United States v. James L. McFillin

713 F.2d 57, 70 A.L.R. Fed. 899, 1981 U.S. App. LEXIS 18568
CourtCourt of Appeals for the Fourth Circuit
DecidedAugust 12, 1981
Docket80-5063
StatusPublished
Cited by6 cases

This text of 713 F.2d 57 (United States v. James L. McFillin) is published on Counsel Stack Legal Research, covering Court of Appeals for the Fourth Circuit primary law. Counsel Stack provides free access to over 12 million legal documents including statutes, case law, regulations, and constitutions.

Bluebook
United States v. James L. McFillin, 713 F.2d 57, 70 A.L.R. Fed. 899, 1981 U.S. App. LEXIS 18568 (4th Cir. 1981).

Opinion

RICHARD L. WILLIAMS, District Judge.

The appellant, James L. McFillin, was convicted on December 19, 1980 of three violations of 18 U.S.C. § 844(i) arising out of the death on May 10, 1979 of Nathan A. Allen, Sr., the wounding of a passenger in Allen’s truck, and the destruction of the vehicle by use of explosives. From this conviction he appeals, arguing that the district court erred in admitting evidence regarding miniscule particles, called taggants, which were placed in the explosive to permit tracing its ownership after detonation. Specifically, the appellant contends that placing taggants in the explosive violates his Fourth Amendment right to be free from unreasonable searches and seizures and his penumbral right of privacy. He also contends that the use of taggants is based on a novel scientific theory which is so unreliable that evidence derived from taggants should not be presented to the jury. We hold that the appellant lacks standing to assert his Fourth Amendment claim, that no privacy rights attach to commercial transactions such as the purchase of an explosive, that the taggant evidence was properly admitted, and we affirm the judgment of conviction.

I

On May 10, 1979 at around 10:00 p.m., Nathan Allen and a friend got into Allen’s truck to go home from work. As Allen turned on either the lights or the ignition, the truck exploded. Allen was killed and the friend was injured.
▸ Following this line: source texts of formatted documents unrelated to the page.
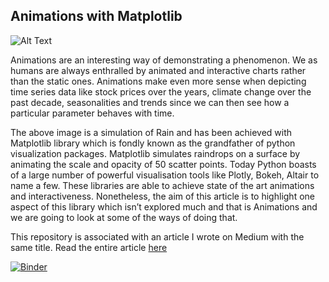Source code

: ## Animations with Matplotlib
![Alt Text](https://cdn-images-1.medium.com/max/800/1*SSlRUf6BSVOXEdINzd0nRg.gif)


Animations are an interesting way of demonstrating a phenomenon. We as humans are always enthralled by animated and interactive charts rather than the static ones. Animations make even more sense when depicting time series data like stock prices over the years, climate change over the past decade, seasonalities and trends since we can then see how a particular parameter behaves with time.

The above image is a simulation of Rain and has been achieved with Matplotlib library which is fondly known as the grandfather of python visualization packages. Matplotlib simulates raindrops on a surface by animating the scale and opacity of 50 scatter points. Today Python boasts of a large number of powerful visualisation tools like Plotly, Bokeh, Altair to name a few. These libraries are able to achieve state of the art animations and interactiveness. Nonetheless, the aim of this article is to highlight one aspect of this library which isn’t explored much and that is Animations and we are going to look at some of the ways of doing that.

This repository is associated with an article I wrote on Medium with the same title. Read the entire article [here](https://towardsdatascience.com/animations-with-matplotlib-d96375c5442c)

[![Binder](https://mybinder.org/badge_logo.svg)](https://mybinder.org/v2/gh/parulnith/Animations-with-Matplotlib/master)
Allen and McFillin, the appellant, who are uncle and nephew, had been neighbors since 1978. McFillin believed his wife was in love with Allen. Somewhere around Easter, 1979, Mrs. McFillin told her husband that she would leave him as soon as school *59 was out. Two days before the murder, McFillin told a neighbor’s son that he would like to blow up Allen’s house.

On May 10, 1979, Allen was working the 3:00 to 11:00 p.m. shift. That morning he had an argument with Mr. and Mrs. McFillin. Also on that day, McFillin left his house in the late afternoon for at least one-half hour. This period of time would have been sufficient to attach or activate a bomb.

When McFillin returned home on May 10, he called his brother Bob and insisted that the two of them leave immediately to visit property owned by McFillin in West Virginia.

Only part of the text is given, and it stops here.